ABC Transporters 45 Years On

ABC transporters constitute one of the largest gene families among all species [1,2,3]. Although many of these transporters have been discovered in other species (for instance, there are over 100 in Escherichia coli), only 48 have been identified in humans. The first such transporter, P-glycoprotein (ABCB1), was discovered in the mid-1970s [4], and hundreds of others were subsequently identified, with functions ranging from drug resistance to antigen processing and the import and export of nutrients, toxins, lipids, and polysaccharides [5]. These primary active transporters are integrated membrane proteins, except for a small subclass involved in chromosome maintenance and protein synthesis.

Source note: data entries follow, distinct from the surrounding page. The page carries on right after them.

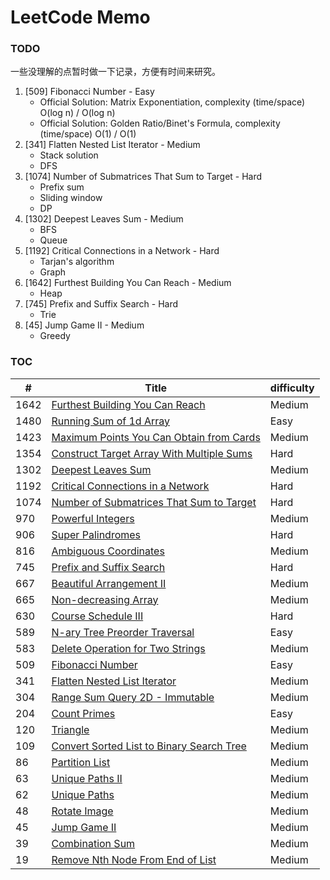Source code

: # LeetCode Memo

### TODO

一些没理解的点暂时做一下记录，方便有时间来研究。

1. [509] Fibonacci Number - Easy
   - Official Solution: Matrix Exponentiation, complexity (time/space) O(log n) / O(log n)
   - Official Solution: Golden Ratio/Binet's Formula, complexity (time/space) O(1) / O(1)
2. [341] Flatten Nested List Iterator - Medium
   - Stack solution
   - DFS
3. [1074] Number of Submatrices That Sum to Target - Hard
   - Prefix sum
   - Sliding window
   - DP
4. [1302] Deepest Leaves Sum - Medium
   - BFS
   - Queue
5. [1192] Critical Connections in a Network - Hard
   - Tarjan's algorithm
   - Graph
6. [1642] Furthest Building You Can Reach - Medium
   - Heap
7. [745] Prefix and Suffix Search - Hard
   - Trie
8. [45] Jump Game II - Medium
   - Greedy

### TOC

| #    | Title                                                                                                                                  | difficulty |
| ---- | -------------------------------------------------------------------------------------------------------------------------------------- | ---------- |
| 1642 | [Furthest Building You Can Reach](./leetcode/1642.%20Furthest%20Building%20You%20Can%20Reach%20%28Medium%29.md)                        | Medium     |
| 1480 | [Running Sum of 1d Array](./leetcode/1480.%20Running%20Sum%20of%201d%20Array%20%28Easy%29.md)                                          | Easy       |
| 1423 | [Maximum Points You Can Obtain from Cards](./leetcode/1423.%20Maximum%20Points%20You%20Can%20Obtain%20from%20Cards%20%28Medium%29.md)  | Medium     |
| 1354 | [Construct Target Array With Multiple Sums](./leetcode/1354.%20Construct%20Target%20Array%20With%20Multiple%20Sums%20%28Hard%29.md)    | Hard       |
| 1302 | [Deepest Leaves Sum](./leetcode/1302.%20Deepest%20Leaves%20Sum%20%28Medium%29.md)                                                      | Medium     |
| 1192 | [Critical Connections in a Network](./leetcode/1192.%20Critical%20Connections%20in%20a%20Network%20%28Hard%29.md)                      | Hard       |
| 1074 | [Number of Submatrices That Sum to Target](./leetcode/1074.%20Number%20of%20Submatrices%20That%20Sum%20to%20Target%20%28Hard%29.md)    | Hard       |
| 970  | [Powerful Integers](./leetcode/970.%20Powerful%20Integers%20%28Medium%29.md)                                                           | Medium     |
| 906  | [Super Palindromes](./leetcode/906.%20Super%20Palindromes%20%28Hard%29.md)                                                             | Hard       |
| 816  | [Ambiguous Coordinates](./leetcode/816.%20Ambiguous%20Coordinates%20%28Medium%29.md)                                                   | Medium     |
| 745  | [Prefix and Suffix Search](./leetcode/745.%20Prefix%20and%20Suffix%20Search%20%28Hard%29.md)                                           | Hard       |
| 667  | [Beautiful Arrangement II](./leetcode/667.%20Beautiful%20Arrangement%20II%20%28Medium%29.md)                                           | Medium     |
| 665  | [Non-decreasing Array](./leetcode/665.%20Non-decreasing%20Array%20%28Medium%29.md)                                                     | Medium     |
| 630  | [Course Schedule III](./leetcode/630.%20Course%20Schedule%20III%20%28Hard%29.md)                                                       | Hard       |
| 589  | [N-ary Tree Preorder Traversal](./leetcode/589.%20N-ary%20Tree%20Preorder%20Traversal%20%28Easy%29.md)                                 | Easy       |
| 583  | [Delete Operation for Two Strings](./leetcode/583.%20Delete%20Operation%20for%20Two%20Strings%20%28Medium%29.md)                       | Medium     |
| 509  | [Fibonacci Number](./leetcode/509.%20Fibonacci%20Number%20%28Easy%29.md)                                                               | Easy       |
| 341  | [Flatten Nested List Iterator](./leetcode/341.%20Flatten%20Nested%20List%20Iterator%20%28Medium%29.md)                                 | Medium     |
| 304  | [Range Sum Query 2D - Immutable](./leetcode/304.%20Range%20Sum%20Query%202D%20-%20Immutable%20%28Medium%29.md)                         | Medium     |
| 204  | [Count Primes](./leetcode/204.%20Count%20Primes%20%28Easy%29.md)                                                                       | Easy       |
| 120  | [Triangle](./leetcode/120.%20Triangle%20%28Medium%29.md)                                                                               | Medium     |
| 109  | [Convert Sorted List to Binary Search Tree](./leetcode/109.%20Convert%20Sorted%20List%20to%20Binary%20Search%20Tree%20%28Medium%29.md) | Medium     |
| 86   | [Partition List](./leetcode/86.%20Partition%20List%20%28Medium%29.md)                                                                  | Medium     |
| 63   | [Unique Paths II](./leetcode/63.%20Unique%20Paths%20II%20%28Medium%29.md)                                                              | Medium     |
| 62   | [Unique Paths](./leetcode/62.%20Unique%20Paths%20%28Medium%29.md)                                                                      | Medium     |
| 48   | [Rotate Image](./leetcode/48.%20Rotate%20Image%20%28Medium%29.md)                                                                      | Medium     |
| 45   | [Jump Game II](./leetcode/45.%20Jump%20Game%20II%20%28Medium%29.md)                                                                    | Medium     |
| 39   | [Combination Sum](./leetcode/39.%20Combination%20Sum%20%28Medium%29.md)                                                                | Medium     |
| 19   | [Remove Nth Node From End of List](./leetcode/19.%20Remove%20Nth%20Node%20From%20End%20of%20List%20%28Medium%29.md)                    | Medium     |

All membrane ABCs share a common architecture of two transmembrane domains and two ABC cassettes or nucleotide-binding domains (NBDs), which are intracellular and power the translocation of allocrites via coordinated allosteric ATP hydrolysis in each NBD [6,7,8]. In eukaryotes, the transporters mostly are single polypeptides, while in prokaryotes, they constitute two half-transporter domains or four separate subunits. The four-domain architecture is similar, with extensive homology in the NBD cassettes, reflecting their role in binding ATP. The transmembrane domains contain the most diverse homology, and this is in keeping with the role of the transmembrane domains in translocating allocrites into or out of cells [9]. In bacteria, two additional periplasmic domains bind incoming substrates and release them to the translocating membrane domains [10]. Many excellent reviews have been written on ABC transporters [1,7,10,11,12,13,14,15].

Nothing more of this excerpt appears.